→ AVAILABLE DATA
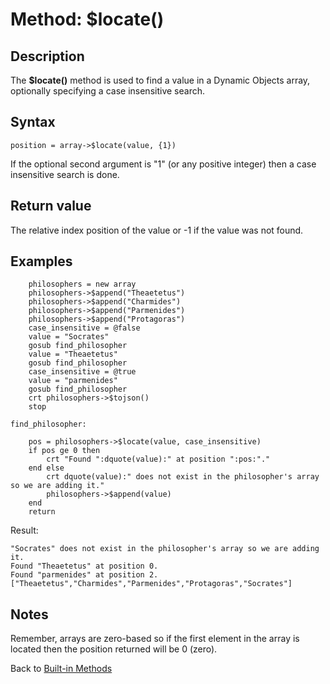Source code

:# Method: $locate()

<PageHeader />

## Description

The **$locate()** method is used to find a value in a Dynamic Objects array, optionally specifying a case insensitive search.

## Syntax

```
position = array->$locate(value, {1})
```

If the optional second argument is "1" (or any positive integer) then a case insensitive search is done.

## Return value

The relative index position of the value or -1 if the value was not found.

## Examples

```
    philosophers = new array
    philosophers->$append("Theaetetus")
    philosophers->$append("Charmides")
    philosophers->$append("Parmenides")
    philosophers->$append("Protagoras")
    case_insensitive = @false
    value = "Socrates"
    gosub find_philosopher
    value = "Theaetetus"
    gosub find_philosopher
    case_insensitive = @true
    value = "parmenides"
    gosub find_philosopher
    crt philosophers->$tojson()
    stop

find_philosopher:

    pos = philosophers->$locate(value, case_insensitive)
    if pos ge 0 then
        crt "Found ":dquote(value):" at position ":pos:"."
    end else
        crt dquote(value):" does not exist in the philosopher's array so we are adding it."
        philosophers->$append(value)
    end
    return
```

Result:

```
"Socrates" does not exist in the philosopher's array so we are adding it.
Found "Theaetetus" at position 0.
Found "parmenides" at position 2.
["Theaetetus","Charmides","Parmenides","Protagoras","Socrates"]
```

## Notes

Remember, arrays are zero-based so if the first element in the array is located then the position returned will be 0 (zero).

Back to [Built-in Methods](./../dynamic-objects-built-in-methods/README.md)  
  
<PageFooter />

→ EXERCISE REQUIREMENTS
The result should be every line that contains "array", copied from the entries.

→ SOLVED EXERCISE
The **$locate()** method is used to find a value in a Dynamic Objects array, optionally specifying a case insensitive search.
position = array->$locate(value, {1})
    philosophers = new array
        crt dquote(value):" does not exist in the philosopher's array so we are adding it."
"Socrates" does not exist in the philosopher's array so we are adding it.
Remember, arrays are zero-based so if the first element in the array is located then the position returned will be 0 (zero).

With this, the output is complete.